Marina Abdul Manaf who runs the Warna Cakes & Cookies, makes dried jelly by the jars. “I’ve more orders than I can cope. The flavouring and colouring are optional to get the interesting and colourful shapes. If the weather is hot and sunny, the dried jelly will turn out really nice,” said Marina who also sells other traditional delicacies like Dodol Daun Palas, Kuih Bangkit, Semperit and Kuih Batang Buruk. She added, “Children especially love this dried jelly which looks like candy. When cutting the jelly, make sure you don’t cut too small because this dry jelly will shrink a little from its original size.”
Kuih Batang Buruk
True to its name, the appearance of this cookie is rather “ugly”. Probably that’s why it got the name the “ugly stick cookie”. Batang Buruk is a popular traditional cookie which actually consists of a dough that uses flour, rice flour, grated white coconut and fried green bean powder.
It is cylindrical in shape with a hole inside to stuff the green bean powder. You need skills to make batang buruk. First, you have to roast the green peas in a wok without oil.
Once cool, grind it together with castor sugar and put it aside. Then mix the flour, toasted coconut, rice flour, egg, baking powder, salt and margarine into nice dough.
Shape it and fry it turns gold. Once it cools down, stuff it with filling.
This is another popular Raya cookie. It is otherwise known as Butter Biscuit. The ingredients maybe simple like wheat flour, corn flour, custard powder, sugar and margerine but the balancing of all three ingredients that determine whether the Semperit makes the mark.
This Kuih Bangkit is mainly made of tapioca flour, egg yolk, icing sugar, butter and coconut milk. This cookie is hard from the outside but melts in your mouth.
To make this cookie, it is important to follow the step-by-step method real closely. First, dry fry the tapioca flour with pandan leaves on low heat until it is light and fragrant. Let it cool overnight. Discard the pandan leaves and sift the flour.
Beat the egg yolk and icing sugar until it is light and fluffy. Add in the coconut milk and mix it well. Last mix the sifted tapioca flour and knead lightly to form soft dough.

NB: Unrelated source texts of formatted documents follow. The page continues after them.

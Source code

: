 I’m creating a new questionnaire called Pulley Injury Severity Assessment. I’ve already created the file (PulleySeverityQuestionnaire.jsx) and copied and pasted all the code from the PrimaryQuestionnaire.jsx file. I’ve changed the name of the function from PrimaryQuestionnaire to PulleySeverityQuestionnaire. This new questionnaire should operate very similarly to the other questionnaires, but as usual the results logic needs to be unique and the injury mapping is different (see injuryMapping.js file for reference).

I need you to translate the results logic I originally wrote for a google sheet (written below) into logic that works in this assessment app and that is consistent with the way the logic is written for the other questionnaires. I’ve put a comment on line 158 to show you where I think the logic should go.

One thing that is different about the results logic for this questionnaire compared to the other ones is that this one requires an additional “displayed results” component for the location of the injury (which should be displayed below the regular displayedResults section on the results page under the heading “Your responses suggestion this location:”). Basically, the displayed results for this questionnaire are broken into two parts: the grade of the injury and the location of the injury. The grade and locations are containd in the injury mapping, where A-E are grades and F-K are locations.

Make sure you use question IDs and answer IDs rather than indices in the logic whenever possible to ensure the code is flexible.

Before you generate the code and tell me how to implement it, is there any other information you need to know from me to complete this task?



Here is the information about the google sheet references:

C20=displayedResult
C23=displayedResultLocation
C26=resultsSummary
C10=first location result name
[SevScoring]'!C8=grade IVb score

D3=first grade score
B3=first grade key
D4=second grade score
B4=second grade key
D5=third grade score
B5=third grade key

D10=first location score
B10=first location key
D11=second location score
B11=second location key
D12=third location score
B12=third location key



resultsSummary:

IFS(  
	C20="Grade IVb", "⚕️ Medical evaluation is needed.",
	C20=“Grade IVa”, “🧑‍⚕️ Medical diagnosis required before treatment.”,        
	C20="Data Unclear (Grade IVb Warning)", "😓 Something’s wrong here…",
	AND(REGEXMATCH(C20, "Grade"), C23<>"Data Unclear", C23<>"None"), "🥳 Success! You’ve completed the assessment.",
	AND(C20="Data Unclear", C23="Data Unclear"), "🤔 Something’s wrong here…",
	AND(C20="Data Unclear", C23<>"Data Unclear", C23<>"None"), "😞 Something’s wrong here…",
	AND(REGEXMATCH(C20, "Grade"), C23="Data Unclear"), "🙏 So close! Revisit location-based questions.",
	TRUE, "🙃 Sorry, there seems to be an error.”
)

This is one tough cookie as it has a longer shelf life compared to other cookies. Kuih Bangkit is a really old favourite and its roots can be traced back to the post-war years.
Kuih Cakar Ayam
This crunchy Kuih Cakar Ayam is made from sweet potatoes and coated with heavy palm sugar syrup or coconut syrup.
All you need is palm sugar or gula Melaka, water, sweet potatoes (white or orange), cooking oil and pandan leaves. First, peel and grate the sweet potatoes. Dry out the sweet potatoes. Next, cook the sugar, water and pandan leaves. Remove the pandan leaves and fry the grated potatoes.
Pour the palm sugar syrup over the potatoes. Coat it well and mould it into round shape. Leave it out to cool.
Kuih Karas is another old traditional cake made of rice flour and is very popular in the north.
It’s made of rice flour, batter and sugar. The method is rather easy to follow. Just dissolve the sugar in hot water. Add the hot syrup into rice flour gradually to get a smooth, thick batter. Leave this at room temperature for half-an-hour. Heat oil in frying pan. Then pour some batter into a kuih karas mould (looks like Roti Jala mould) and move it in a circular motion to form a thin, lacy pancake in the hot oil. When it turns golden brown, fold it into half and allow it to cool.
Putu Kacang is more popular in Selangor. It is known as koya in Malacca. The ingredients are simple but the process isn’t. In fact, you only need green bean flour, sugar and warm water. Normally, the kneading takes two hours so that the flour can be mixed evenly. After this process, you have to put in a special mould and leave it to dry in the hot sun.